コンパクトなボディながら最大7人が乗車可能な室内空間を持ち、2008年の初代モデル発売以来、高い人気を維持してきたホンダ「フリード」。
2016年9月にフルモデルチェンジを行い、2代目へと進化したが、8年という長いモデルチェンジスパンからもその人気の高さが伺える。新型も発売後1カ月で販売計画台数6,000台の4倍を超える2万7,000台を受注。代替わりしても変わらぬ人気を証明している。

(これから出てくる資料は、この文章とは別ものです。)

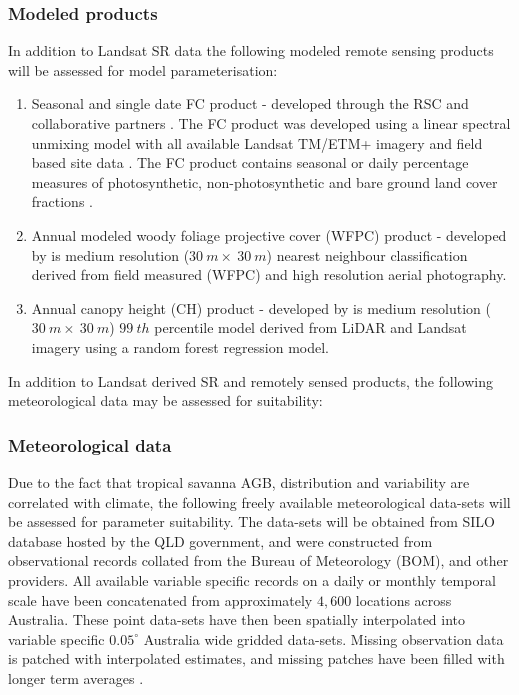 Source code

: 

\subsubsection{Modeled products}

In addition to Landsat SR data the following modeled remote sensing products will be assessed for model parameterisation:

\begin{enumerate}

    \item Seasonal and single date FC product  - developed through the RSC and collaborative partners \citep{tindaletal2012}. The FC product was developed using a linear spectral unmixing model with all available Landsat TM/ETM+ imagery and field based site data \citep{tindaletal2012}. The FC product contains seasonal or daily percentage  measures of photosynthetic, non-photosynthetic and bare ground land cover fractions \citep{tindalletal.2014, qldseasonalfc2022}.
    \item Annual modeled woody foliage projective cover (WFPC) product - developed by  \cite{staben2016} is medium resolution ($30\ m \times \ 30 \ m$) nearest neighbour classification derived from field measured (WFPC) and high resolution aerial photography.
    \item Annual canopy height (CH) product - developed by  \cite{stabenetal2018} is medium resolution ($30 \ m \times \ 30 \ m$) $99 \ th$ percentile model derived from LiDAR and Landsat imagery using a random forest regression model.

\end{enumerate}

In addition to Landsat derived SR and remotely sensed products, the following meteorological data may be assessed for suitability:

\subsubsection{Meteorological data}
Due to the fact that tropical savanna AGB, distribution and variability are correlated with climate, the following freely available meteorological data-sets will be assessed for parameter suitability. The data-sets will be obtained from SILO database hosted by the QLD government, and were constructed from observational records collated from the Bureau of Meteorology (BOM), and other providers. All available variable specific records on a daily or monthly temporal scale have been concatenated from approximately $4,600$ locations across Australia. These point data-sets have then been spatially interpolated into variable specific $0.05^{\circ}$ Australia wide gridded data-sets. Missing observation data is patched with interpolated estimates, and missing patches have been filled with longer term averages \citep{jeffreyetal2001}.

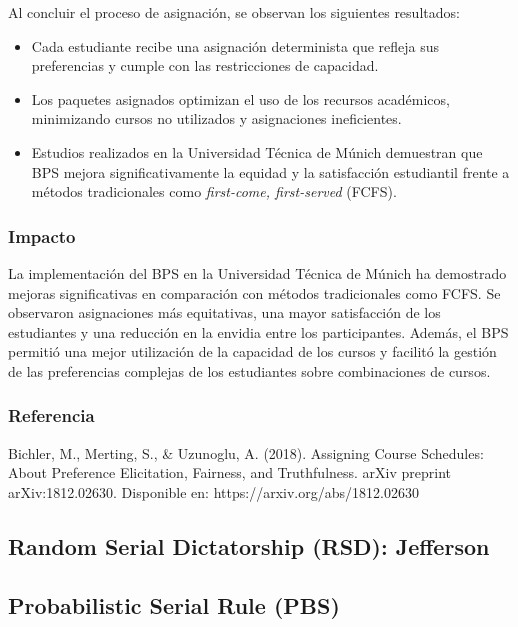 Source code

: \documentclass{article}
\begin{document}
Al concluir el proceso de asignación, se observan los siguientes resultados:

\begin{itemize}
    \item Cada estudiante recibe una asignación determinista que refleja sus preferencias y cumple con las restricciones de capacidad.
    
    \item Los paquetes asignados optimizan el uso de los recursos académicos, minimizando cursos no utilizados y asignaciones ineficientes.

    \item Estudios realizados en la Universidad Técnica de Múnich demuestran que BPS mejora significativamente la equidad y la satisfacción estudiantil frente a métodos tradicionales como \textit{first-come, first-served} (FCFS).
\end{itemize}

\subsubsection{Impacto}

La implementación del BPS en la Universidad Técnica de Múnich ha demostrado mejoras significativas en comparación con métodos tradicionales como FCFS. Se observaron asignaciones más equitativas, una mayor satisfacción de los estudiantes y una reducción en la envidia entre los participantes. Además, el BPS permitió una mejor utilización de la capacidad de los cursos y facilitó la gestión de las preferencias complejas de los estudiantes sobre combinaciones de cursos.

\subsubsection{Referencia}

Bichler, M., Merting, S., & Uzunoglu, A. (2018). Assigning Course Schedules: About Preference Elicitation, Fairness, and Truthfulness. arXiv preprint arXiv:1812.02630. Disponible en: https://arxiv.org/abs/1812.02630

\subsection{Random Serial Dictatorship (RSD): Jefferson}

\subsection{Probabilistic Serial Rule (PBS)}
\end{document}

その現行のモデルに試乗することができたので、高い支持を集める理由を探ってみよう。
車中泊も快適にできる「フリード+」
2代目モデルには3列シートで6/7人乗りの「フリード」と、2列シートで5人乗りとすることでユーティリティスペースを拡大した「フリード+(プラス)」の2種類がラインナップされる。
パワートレインは1.5Lの直噴4気筒ガソリンエンジンにCVTの組み合わせと、1.5L4気筒エンジン+「スポーツハイブリッド i-DCD」を組み込んだ7速DCT(デュアルクラッチトランスミッション)の2種類。ハイブリッドモデルは27.2km/Lという低燃費を実現する。駆動方式はFFと4WDの2種類が選択可能だ。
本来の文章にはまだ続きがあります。